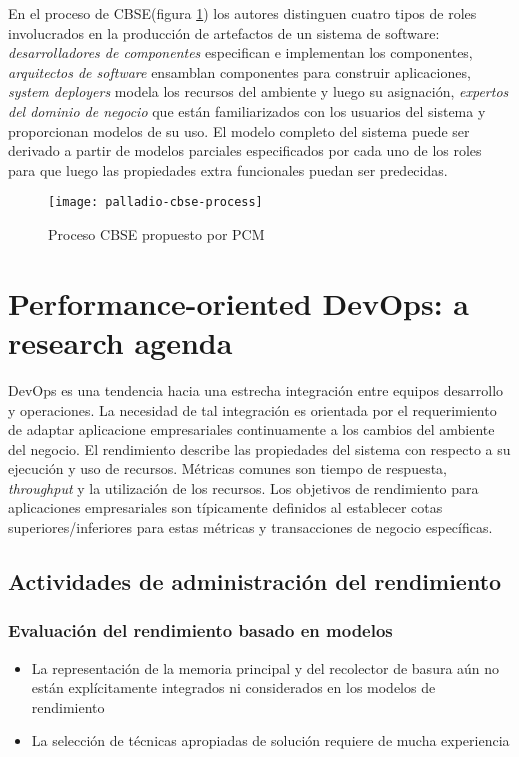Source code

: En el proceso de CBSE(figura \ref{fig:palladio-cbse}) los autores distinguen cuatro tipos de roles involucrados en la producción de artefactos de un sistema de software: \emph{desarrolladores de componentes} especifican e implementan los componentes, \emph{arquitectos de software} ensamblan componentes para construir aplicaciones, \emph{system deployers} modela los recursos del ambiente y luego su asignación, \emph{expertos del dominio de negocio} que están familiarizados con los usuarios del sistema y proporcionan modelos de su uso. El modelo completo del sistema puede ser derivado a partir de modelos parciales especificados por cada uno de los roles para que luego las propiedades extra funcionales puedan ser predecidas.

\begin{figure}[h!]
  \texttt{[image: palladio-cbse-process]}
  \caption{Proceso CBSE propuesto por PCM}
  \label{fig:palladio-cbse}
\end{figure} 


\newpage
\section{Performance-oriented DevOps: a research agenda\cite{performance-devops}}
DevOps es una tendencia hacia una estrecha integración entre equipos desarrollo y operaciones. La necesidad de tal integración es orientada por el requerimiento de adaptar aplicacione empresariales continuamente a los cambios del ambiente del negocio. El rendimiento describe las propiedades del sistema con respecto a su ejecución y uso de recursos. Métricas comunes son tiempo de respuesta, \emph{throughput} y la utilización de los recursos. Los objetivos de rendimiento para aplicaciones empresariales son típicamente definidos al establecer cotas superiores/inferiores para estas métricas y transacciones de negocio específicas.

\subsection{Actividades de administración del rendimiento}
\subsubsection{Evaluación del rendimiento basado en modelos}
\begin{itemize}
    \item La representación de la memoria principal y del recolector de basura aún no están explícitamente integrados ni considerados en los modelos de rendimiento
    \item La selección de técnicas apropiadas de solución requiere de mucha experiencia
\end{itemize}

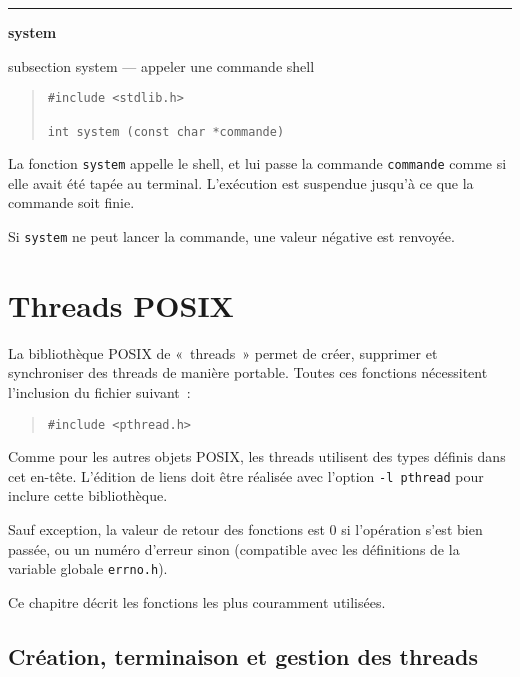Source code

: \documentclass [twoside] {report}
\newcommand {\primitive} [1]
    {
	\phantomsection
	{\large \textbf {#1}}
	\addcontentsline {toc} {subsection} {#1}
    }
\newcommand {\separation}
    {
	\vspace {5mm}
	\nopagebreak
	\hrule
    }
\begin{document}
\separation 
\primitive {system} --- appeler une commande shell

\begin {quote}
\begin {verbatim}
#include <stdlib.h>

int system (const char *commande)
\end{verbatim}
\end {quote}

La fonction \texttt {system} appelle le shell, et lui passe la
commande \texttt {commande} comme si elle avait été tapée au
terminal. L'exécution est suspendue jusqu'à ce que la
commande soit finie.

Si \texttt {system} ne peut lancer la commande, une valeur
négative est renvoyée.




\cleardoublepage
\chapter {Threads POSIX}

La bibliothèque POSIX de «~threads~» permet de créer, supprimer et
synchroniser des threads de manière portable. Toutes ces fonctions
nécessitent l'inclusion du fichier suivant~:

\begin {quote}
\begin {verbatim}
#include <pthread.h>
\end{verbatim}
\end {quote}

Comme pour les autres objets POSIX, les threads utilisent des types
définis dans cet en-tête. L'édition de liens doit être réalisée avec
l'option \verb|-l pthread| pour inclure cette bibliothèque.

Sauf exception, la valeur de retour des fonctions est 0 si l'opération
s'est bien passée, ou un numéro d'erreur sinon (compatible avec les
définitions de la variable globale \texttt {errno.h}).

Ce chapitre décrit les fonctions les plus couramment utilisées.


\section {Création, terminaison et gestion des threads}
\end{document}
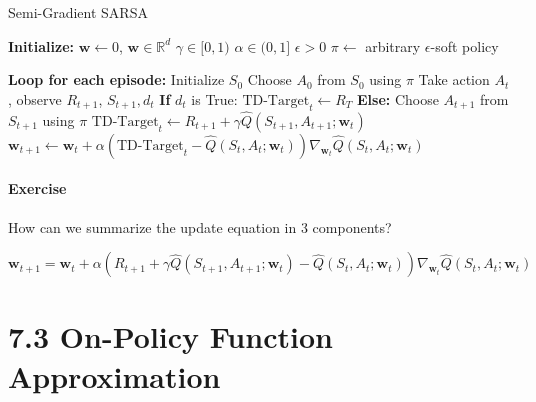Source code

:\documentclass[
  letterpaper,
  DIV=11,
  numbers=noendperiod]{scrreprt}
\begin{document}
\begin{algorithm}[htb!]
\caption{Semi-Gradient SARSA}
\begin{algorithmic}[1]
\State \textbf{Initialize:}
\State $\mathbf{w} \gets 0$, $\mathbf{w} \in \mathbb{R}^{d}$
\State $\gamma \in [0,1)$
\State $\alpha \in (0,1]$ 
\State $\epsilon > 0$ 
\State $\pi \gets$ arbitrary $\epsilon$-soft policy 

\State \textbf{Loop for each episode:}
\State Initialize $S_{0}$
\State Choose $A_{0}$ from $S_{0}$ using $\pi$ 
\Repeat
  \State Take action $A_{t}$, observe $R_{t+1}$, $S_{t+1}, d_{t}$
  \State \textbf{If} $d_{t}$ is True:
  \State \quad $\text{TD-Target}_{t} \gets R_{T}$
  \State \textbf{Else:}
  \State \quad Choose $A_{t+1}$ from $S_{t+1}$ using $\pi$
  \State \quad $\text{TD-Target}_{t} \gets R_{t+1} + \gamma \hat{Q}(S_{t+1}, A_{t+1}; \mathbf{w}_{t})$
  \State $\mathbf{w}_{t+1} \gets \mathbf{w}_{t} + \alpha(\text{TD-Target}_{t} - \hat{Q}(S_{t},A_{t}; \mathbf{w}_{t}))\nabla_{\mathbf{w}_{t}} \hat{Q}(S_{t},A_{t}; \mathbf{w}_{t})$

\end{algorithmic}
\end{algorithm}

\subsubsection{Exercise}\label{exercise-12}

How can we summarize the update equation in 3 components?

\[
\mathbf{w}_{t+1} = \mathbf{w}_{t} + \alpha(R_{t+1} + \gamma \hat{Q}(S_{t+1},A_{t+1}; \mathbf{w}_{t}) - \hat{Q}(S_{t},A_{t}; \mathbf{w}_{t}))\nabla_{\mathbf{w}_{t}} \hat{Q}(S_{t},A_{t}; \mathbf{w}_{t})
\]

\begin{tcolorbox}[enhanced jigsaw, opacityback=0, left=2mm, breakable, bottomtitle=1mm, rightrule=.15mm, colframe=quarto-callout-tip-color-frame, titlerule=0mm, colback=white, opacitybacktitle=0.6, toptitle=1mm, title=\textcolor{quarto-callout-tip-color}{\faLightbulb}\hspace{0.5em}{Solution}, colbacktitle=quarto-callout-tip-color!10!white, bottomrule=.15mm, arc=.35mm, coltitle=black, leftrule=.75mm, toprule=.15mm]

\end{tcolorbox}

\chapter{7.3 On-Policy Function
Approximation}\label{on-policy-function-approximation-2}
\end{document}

---

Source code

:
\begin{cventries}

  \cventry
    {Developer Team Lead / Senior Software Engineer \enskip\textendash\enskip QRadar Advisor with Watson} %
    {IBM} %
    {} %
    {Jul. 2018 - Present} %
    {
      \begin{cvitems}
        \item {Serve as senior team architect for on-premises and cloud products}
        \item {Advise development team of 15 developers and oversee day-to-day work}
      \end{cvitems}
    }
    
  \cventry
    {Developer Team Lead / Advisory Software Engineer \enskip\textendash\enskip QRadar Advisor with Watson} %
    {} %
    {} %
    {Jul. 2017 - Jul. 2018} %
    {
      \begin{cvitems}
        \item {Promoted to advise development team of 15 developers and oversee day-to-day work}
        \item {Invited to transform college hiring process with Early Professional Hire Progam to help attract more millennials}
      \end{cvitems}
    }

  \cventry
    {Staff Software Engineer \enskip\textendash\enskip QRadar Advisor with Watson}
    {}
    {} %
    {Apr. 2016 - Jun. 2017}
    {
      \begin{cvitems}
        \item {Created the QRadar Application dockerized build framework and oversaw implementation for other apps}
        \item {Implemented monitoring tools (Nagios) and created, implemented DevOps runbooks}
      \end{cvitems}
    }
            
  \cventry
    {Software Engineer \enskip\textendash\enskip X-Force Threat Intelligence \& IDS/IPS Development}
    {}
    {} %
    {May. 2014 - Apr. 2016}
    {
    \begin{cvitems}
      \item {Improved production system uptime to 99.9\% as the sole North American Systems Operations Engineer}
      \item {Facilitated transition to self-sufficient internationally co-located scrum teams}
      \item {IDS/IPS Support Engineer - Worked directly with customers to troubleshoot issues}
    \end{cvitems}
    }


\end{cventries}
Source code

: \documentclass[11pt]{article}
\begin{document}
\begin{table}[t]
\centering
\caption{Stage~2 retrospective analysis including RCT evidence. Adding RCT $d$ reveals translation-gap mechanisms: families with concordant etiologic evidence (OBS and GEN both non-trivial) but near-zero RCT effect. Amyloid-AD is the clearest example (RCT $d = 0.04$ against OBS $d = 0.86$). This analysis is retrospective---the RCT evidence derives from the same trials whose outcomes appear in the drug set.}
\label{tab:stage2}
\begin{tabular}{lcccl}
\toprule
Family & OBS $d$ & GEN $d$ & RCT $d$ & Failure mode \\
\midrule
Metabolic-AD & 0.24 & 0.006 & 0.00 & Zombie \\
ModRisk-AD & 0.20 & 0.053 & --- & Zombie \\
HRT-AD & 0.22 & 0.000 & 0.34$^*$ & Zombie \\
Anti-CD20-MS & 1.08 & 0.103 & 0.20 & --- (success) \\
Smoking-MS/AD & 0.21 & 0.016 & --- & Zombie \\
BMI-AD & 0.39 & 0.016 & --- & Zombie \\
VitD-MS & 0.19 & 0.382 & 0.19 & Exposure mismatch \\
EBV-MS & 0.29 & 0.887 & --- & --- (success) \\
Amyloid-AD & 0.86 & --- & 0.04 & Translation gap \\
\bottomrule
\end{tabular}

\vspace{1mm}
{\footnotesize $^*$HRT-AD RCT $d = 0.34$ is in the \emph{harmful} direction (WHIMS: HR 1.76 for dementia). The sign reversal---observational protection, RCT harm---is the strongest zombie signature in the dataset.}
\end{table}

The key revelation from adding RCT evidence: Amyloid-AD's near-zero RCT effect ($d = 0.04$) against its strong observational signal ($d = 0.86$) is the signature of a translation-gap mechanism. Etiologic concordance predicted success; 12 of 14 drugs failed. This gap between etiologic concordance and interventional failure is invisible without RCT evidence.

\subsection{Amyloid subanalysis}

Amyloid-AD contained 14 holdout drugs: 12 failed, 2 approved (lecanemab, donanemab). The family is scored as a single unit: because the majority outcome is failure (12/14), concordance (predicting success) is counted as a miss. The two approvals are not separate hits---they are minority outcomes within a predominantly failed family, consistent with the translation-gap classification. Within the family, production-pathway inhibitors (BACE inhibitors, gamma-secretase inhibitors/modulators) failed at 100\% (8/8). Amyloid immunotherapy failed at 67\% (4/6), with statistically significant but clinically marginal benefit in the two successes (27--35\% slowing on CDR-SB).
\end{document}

**WHAT IS BEING ASKED**
From the listing above, pick out every line containing "shell".

**ANSWER FOR THIS EXERCISE**
\primitive {system} --- appeler une commande shell
La fonction \texttt {system} appelle le shell, et lui passe la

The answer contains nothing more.